===== Dataset entries

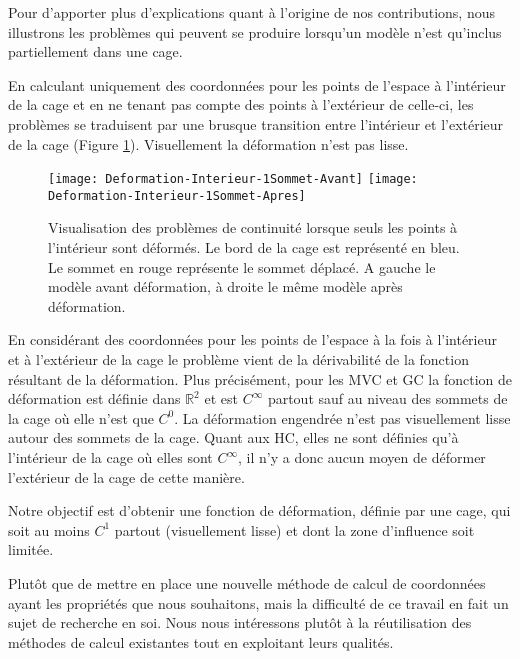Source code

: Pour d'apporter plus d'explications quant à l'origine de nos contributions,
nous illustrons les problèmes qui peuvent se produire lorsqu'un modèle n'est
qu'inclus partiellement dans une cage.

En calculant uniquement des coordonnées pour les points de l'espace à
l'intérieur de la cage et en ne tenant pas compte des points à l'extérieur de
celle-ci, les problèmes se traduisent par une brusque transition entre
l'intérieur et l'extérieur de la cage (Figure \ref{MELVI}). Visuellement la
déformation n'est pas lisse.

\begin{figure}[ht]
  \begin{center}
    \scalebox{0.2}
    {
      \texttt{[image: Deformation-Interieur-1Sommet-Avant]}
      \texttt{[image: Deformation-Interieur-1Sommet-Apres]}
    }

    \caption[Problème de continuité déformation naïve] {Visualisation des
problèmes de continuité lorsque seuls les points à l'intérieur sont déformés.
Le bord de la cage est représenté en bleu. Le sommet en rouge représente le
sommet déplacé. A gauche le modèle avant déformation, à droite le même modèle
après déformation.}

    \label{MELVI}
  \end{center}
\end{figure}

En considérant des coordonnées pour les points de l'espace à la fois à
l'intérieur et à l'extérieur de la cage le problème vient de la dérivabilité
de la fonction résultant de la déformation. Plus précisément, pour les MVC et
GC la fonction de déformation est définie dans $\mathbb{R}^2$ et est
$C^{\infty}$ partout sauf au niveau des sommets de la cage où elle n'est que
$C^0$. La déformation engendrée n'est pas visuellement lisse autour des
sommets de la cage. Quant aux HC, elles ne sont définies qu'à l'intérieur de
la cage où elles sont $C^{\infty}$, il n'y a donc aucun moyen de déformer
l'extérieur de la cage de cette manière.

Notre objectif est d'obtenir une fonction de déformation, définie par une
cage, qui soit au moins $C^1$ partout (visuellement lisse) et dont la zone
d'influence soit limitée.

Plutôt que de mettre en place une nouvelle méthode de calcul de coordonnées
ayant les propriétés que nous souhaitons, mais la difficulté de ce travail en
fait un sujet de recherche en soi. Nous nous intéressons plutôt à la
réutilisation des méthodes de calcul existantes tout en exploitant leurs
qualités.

==========
===== Dataset entries

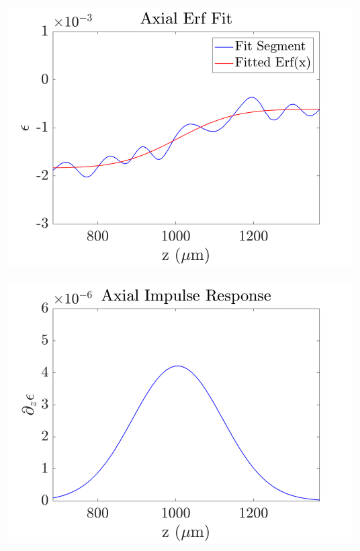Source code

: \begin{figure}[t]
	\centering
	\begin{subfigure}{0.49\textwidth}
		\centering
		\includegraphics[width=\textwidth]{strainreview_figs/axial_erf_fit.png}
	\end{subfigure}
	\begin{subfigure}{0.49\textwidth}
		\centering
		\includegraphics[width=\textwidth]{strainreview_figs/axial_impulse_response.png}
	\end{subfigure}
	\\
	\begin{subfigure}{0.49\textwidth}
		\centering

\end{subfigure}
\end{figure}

==========

- [Exercise]:
With "extérieur" as the string to find, copy every line of the records that holds it.

- [Result of this task]:
l'intérieur de la cage et en ne tenant pas compte des points à l'extérieur de
l'intérieur et l'extérieur de la cage (Figure \ref{MELVI}). Visuellement la
l'intérieur et à l'extérieur de la cage le problème vient de la dérivabilité
l'extérieur de la cage de cette manière.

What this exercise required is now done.